• **Exercise**
Begin with the first line of the entries below and reproduce each line exactly, ending with the line that holds "其实朱老师不需要担心，因为当".

..........

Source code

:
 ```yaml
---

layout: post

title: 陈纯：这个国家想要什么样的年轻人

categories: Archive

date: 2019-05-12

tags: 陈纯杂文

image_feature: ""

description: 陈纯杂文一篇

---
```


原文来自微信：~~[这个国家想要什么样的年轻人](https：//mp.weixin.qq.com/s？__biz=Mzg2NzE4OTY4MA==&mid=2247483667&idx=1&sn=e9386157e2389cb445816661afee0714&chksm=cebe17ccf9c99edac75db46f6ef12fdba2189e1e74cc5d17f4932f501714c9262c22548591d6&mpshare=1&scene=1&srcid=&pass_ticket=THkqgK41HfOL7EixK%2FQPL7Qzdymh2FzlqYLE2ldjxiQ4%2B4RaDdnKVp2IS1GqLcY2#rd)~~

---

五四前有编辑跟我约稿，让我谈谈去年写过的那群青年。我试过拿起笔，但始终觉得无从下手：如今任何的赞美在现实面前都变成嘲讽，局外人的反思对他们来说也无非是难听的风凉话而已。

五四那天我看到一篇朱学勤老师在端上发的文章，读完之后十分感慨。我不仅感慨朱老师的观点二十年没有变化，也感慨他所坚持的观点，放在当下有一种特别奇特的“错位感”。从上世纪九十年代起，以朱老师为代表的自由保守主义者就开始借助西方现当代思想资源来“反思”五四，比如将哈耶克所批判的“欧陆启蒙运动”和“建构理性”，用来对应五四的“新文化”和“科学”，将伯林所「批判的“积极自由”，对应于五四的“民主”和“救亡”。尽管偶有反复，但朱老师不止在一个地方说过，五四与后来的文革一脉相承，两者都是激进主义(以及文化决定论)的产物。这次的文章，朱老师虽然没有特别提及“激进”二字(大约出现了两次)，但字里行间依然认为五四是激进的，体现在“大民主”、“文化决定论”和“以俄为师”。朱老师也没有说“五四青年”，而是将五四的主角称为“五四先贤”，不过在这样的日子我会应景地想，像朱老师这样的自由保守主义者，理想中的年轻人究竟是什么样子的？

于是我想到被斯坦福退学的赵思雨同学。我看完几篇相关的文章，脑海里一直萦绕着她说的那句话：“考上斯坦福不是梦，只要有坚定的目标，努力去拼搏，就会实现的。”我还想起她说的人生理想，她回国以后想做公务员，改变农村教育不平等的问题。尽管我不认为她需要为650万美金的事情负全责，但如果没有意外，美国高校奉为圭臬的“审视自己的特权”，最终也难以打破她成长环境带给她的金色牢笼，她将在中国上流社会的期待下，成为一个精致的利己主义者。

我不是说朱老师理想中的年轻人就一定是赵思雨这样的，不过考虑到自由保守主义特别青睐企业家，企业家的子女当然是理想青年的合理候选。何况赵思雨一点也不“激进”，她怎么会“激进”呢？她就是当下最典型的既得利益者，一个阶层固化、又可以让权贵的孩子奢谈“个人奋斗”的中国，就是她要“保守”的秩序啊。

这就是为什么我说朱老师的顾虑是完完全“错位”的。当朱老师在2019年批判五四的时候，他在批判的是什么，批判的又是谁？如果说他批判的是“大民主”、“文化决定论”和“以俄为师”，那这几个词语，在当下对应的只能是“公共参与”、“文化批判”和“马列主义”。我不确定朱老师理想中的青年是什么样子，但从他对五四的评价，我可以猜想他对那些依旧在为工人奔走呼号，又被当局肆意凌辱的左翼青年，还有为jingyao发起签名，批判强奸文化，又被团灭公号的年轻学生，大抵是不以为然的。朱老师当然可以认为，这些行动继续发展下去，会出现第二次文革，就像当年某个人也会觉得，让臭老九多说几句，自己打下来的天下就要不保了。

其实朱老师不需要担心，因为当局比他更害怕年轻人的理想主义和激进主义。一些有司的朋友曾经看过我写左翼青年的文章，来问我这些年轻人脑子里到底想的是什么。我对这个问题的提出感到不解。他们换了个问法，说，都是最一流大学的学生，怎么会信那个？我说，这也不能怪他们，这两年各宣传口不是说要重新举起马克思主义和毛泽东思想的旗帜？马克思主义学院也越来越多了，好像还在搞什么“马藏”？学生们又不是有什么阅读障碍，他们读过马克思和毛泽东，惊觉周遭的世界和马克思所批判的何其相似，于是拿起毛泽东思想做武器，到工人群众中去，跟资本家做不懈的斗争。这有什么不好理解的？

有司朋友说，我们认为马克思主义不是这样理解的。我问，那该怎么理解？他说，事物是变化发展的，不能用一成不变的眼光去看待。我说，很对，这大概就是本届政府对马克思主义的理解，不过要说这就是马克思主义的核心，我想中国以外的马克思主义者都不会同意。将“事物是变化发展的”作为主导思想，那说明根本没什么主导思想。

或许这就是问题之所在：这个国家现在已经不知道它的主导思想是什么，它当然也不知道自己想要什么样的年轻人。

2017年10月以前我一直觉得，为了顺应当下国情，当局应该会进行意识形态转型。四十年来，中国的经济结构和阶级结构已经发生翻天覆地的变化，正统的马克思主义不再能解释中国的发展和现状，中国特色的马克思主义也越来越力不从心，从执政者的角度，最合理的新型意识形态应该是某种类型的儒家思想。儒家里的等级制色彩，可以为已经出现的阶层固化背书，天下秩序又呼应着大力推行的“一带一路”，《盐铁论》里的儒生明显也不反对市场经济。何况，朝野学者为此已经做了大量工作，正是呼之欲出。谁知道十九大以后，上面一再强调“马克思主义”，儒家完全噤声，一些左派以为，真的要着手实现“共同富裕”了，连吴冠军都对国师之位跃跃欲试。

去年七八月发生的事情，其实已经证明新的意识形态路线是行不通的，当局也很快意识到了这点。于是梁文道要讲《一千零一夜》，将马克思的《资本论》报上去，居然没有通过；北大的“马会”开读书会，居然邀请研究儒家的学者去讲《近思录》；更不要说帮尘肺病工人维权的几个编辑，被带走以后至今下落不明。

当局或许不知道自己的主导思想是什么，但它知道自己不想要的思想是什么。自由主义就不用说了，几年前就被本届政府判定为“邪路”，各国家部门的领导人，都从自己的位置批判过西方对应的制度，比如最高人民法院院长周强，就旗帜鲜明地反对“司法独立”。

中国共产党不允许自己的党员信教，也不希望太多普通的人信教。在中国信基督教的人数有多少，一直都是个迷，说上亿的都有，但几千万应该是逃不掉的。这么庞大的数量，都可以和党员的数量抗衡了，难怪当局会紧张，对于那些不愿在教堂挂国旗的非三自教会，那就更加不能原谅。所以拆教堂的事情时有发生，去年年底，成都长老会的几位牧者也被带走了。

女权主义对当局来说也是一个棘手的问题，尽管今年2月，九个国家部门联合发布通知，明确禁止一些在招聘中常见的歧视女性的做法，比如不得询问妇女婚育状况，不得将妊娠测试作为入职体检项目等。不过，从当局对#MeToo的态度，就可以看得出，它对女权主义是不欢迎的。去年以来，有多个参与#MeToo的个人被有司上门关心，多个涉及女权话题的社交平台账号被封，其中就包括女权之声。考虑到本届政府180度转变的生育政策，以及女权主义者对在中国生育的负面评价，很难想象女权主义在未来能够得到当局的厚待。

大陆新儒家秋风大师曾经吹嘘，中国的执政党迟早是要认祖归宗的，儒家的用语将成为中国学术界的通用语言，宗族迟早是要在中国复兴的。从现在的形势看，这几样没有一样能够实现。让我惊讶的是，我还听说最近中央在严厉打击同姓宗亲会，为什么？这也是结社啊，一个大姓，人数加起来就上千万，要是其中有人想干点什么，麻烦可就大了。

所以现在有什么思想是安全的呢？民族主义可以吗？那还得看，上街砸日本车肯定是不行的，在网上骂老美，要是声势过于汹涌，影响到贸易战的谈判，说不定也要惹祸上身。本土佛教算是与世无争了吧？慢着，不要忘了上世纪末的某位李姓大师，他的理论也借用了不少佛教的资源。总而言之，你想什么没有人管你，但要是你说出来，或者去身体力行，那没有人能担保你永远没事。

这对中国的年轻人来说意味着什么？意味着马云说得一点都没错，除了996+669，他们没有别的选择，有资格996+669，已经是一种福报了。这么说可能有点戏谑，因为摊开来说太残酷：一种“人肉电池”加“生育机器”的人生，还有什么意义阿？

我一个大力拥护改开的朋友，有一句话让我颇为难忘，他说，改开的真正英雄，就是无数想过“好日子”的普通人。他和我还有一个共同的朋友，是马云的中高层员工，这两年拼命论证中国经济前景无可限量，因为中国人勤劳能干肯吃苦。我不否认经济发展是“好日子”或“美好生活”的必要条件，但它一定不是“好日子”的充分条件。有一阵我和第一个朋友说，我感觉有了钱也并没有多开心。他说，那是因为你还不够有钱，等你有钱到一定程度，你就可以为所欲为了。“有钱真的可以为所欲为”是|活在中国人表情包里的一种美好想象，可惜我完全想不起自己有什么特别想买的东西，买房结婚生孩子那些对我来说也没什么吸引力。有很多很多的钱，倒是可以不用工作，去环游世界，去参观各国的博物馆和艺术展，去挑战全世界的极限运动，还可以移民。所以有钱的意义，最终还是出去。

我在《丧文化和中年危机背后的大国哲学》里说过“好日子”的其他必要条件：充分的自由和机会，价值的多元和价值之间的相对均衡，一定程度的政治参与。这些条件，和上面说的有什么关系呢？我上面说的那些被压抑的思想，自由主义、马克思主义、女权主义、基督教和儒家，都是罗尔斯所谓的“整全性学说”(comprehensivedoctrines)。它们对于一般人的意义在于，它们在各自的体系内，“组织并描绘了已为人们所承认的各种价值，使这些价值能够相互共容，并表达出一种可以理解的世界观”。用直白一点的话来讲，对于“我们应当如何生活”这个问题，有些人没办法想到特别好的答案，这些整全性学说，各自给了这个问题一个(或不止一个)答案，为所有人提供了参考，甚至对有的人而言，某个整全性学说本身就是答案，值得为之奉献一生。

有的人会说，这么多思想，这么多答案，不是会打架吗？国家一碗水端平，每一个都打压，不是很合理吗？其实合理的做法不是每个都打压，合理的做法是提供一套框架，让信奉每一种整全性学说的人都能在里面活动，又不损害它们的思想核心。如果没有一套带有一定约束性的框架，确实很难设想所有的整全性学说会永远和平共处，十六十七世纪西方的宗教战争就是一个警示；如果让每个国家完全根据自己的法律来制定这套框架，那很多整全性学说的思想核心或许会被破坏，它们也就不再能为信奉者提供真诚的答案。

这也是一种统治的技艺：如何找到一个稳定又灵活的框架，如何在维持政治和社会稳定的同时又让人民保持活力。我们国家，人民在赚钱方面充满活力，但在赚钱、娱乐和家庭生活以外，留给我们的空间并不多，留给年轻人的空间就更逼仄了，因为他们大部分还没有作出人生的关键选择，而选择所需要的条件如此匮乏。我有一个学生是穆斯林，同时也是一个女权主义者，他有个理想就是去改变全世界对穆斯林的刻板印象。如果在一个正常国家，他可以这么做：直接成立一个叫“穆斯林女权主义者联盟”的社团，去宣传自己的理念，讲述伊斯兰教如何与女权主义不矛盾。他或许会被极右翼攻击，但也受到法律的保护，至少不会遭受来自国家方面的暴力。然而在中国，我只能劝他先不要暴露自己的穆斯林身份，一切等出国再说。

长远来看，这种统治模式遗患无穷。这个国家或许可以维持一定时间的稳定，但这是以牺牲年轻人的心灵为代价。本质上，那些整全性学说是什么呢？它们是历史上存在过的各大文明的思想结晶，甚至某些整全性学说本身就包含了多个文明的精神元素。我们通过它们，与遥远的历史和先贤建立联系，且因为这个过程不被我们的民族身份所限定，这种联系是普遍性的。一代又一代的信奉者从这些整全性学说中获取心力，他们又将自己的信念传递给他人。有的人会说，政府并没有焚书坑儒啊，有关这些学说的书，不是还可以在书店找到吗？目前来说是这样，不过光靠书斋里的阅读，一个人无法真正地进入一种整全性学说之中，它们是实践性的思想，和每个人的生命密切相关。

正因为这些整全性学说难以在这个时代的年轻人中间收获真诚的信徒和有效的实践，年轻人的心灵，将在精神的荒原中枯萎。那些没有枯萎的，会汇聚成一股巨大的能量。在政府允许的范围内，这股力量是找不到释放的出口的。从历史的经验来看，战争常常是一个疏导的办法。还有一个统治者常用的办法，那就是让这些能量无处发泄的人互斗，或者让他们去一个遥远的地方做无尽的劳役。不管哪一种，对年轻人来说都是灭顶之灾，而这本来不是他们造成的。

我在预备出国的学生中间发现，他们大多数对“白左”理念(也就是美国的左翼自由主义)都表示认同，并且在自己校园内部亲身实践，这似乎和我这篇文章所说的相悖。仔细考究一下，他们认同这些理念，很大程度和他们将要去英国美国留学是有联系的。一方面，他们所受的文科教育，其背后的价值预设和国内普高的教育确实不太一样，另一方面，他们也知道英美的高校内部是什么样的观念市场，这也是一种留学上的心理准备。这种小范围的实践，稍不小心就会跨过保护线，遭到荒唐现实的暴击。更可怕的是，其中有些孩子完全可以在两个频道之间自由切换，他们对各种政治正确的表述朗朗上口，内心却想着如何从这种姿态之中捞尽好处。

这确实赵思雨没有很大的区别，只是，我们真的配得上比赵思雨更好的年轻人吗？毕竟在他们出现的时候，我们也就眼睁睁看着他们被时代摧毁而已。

..........

• **Response to this exercise**
Source code

:
 ```yaml
---

layout: post

title: 陈纯：这个国家想要什么样的年轻人

categories: Archive

date: 2019-05-12

tags: 陈纯杂文

image_feature: ""

description: 陈纯杂文一篇

---
```


原文来自微信：~~[这个国家想要什么样的年轻人](https：//mp.weixin.qq.com/s？__biz=Mzg2NzE4OTY4MA==&mid=2247483667&idx=1&sn=e9386157e2389cb445816661afee0714&chksm=cebe17ccf9c99edac75db46f6ef12fdba2189e1e74cc5d17f4932f501714c9262c22548591d6&mpshare=1&scene=1&srcid=&pass_ticket=THkqgK41HfOL7EixK%2FQPL7Qzdymh2FzlqYLE2ldjxiQ4%2B4RaDdnKVp2IS1GqLcY2#rd)~~

---

五四前有编辑跟我约稿，让我谈谈去年写过的那群青年。我试过拿起笔，但始终觉得无从下手：如今任何的赞美在现实面前都变成嘲讽，局外人的反思对他们来说也无非是难听的风凉话而已。

五四那天我看到一篇朱学勤老师在端上发的文章，读完之后十分感慨。我不仅感慨朱老师的观点二十年没有变化，也感慨他所坚持的观点，放在当下有一种特别奇特的“错位感”。从上世纪九十年代起，以朱老师为代表的自由保守主义者就开始借助西方现当代思想资源来“反思”五四，比如将哈耶克所批判的“欧陆启蒙运动”和“建构理性”，用来对应五四的“新文化”和“科学”，将伯林所「批判的“积极自由”，对应于五四的“民主”和“救亡”。尽管偶有反复，但朱老师不止在一个地方说过，五四与后来的文革一脉相承，两者都是激进主义(以及文化决定论)的产物。这次的文章，朱老师虽然没有特别提及“激进”二字(大约出现了两次)，但字里行间依然认为五四是激进的，体现在“大民主”、“文化决定论”和“以俄为师”。朱老师也没有说“五四青年”，而是将五四的主角称为“五四先贤”，不过在这样的日子我会应景地想，像朱老师这样的自由保守主义者，理想中的年轻人究竟是什么样子的？

于是我想到被斯坦福退学的赵思雨同学。我看完几篇相关的文章，脑海里一直萦绕着她说的那句话：“考上斯坦福不是梦，只要有坚定的目标，努力去拼搏，就会实现的。”我还想起她说的人生理想，她回国以后想做公务员，改变农村教育不平等的问题。尽管我不认为她需要为650万美金的事情负全责，但如果没有意外，美国高校奉为圭臬的“审视自己的特权”，最终也难以打破她成长环境带给她的金色牢笼，她将在中国上流社会的期待下，成为一个精致的利己主义者。

我不是说朱老师理想中的年轻人就一定是赵思雨这样的，不过考虑到自由保守主义特别青睐企业家，企业家的子女当然是理想青年的合理候选。何况赵思雨一点也不“激进”，她怎么会“激进”呢？她就是当下最典型的既得利益者，一个阶层固化、又可以让权贵的孩子奢谈“个人奋斗”的中国，就是她要“保守”的秩序啊。

这就是为什么我说朱老师的顾虑是完完全“错位”的。当朱老师在2019年批判五四的时候，他在批判的是什么，批判的又是谁？如果说他批判的是“大民主”、“文化决定论”和“以俄为师”，那这几个词语，在当下对应的只能是“公共参与”、“文化批判”和“马列主义”。我不确定朱老师理想中的青年是什么样子，但从他对五四的评价，我可以猜想他对那些依旧在为工人奔走呼号，又被当局肆意凌辱的左翼青年，还有为jingyao发起签名，批判强奸文化，又被团灭公号的年轻学生，大抵是不以为然的。朱老师当然可以认为，这些行动继续发展下去，会出现第二次文革，就像当年某个人也会觉得，让臭老九多说几句，自己打下来的天下就要不保了。

其实朱老师不需要担心，因为当局比他更害怕年轻人的理想主义和激进主义。一些有司的朋友曾经看过我写左翼青年的文章，来问我这些年轻人脑子里到底想的是什么。我对这个问题的提出感到不解。他们换了个问法，说，都是最一流大学的学生，怎么会信那个？我说，这也不能怪他们，这两年各宣传口不是说要重新举起马克思主义和毛泽东思想的旗帜？马克思主义学院也越来越多了，好像还在搞什么“马藏”？学生们又不是有什么阅读障碍，他们读过马克思和毛泽东，惊觉周遭的世界和马克思所批判的何其相似，于是拿起毛泽东思想做武器，到工人群众中去，跟资本家做不懈的斗争。这有什么不好理解的？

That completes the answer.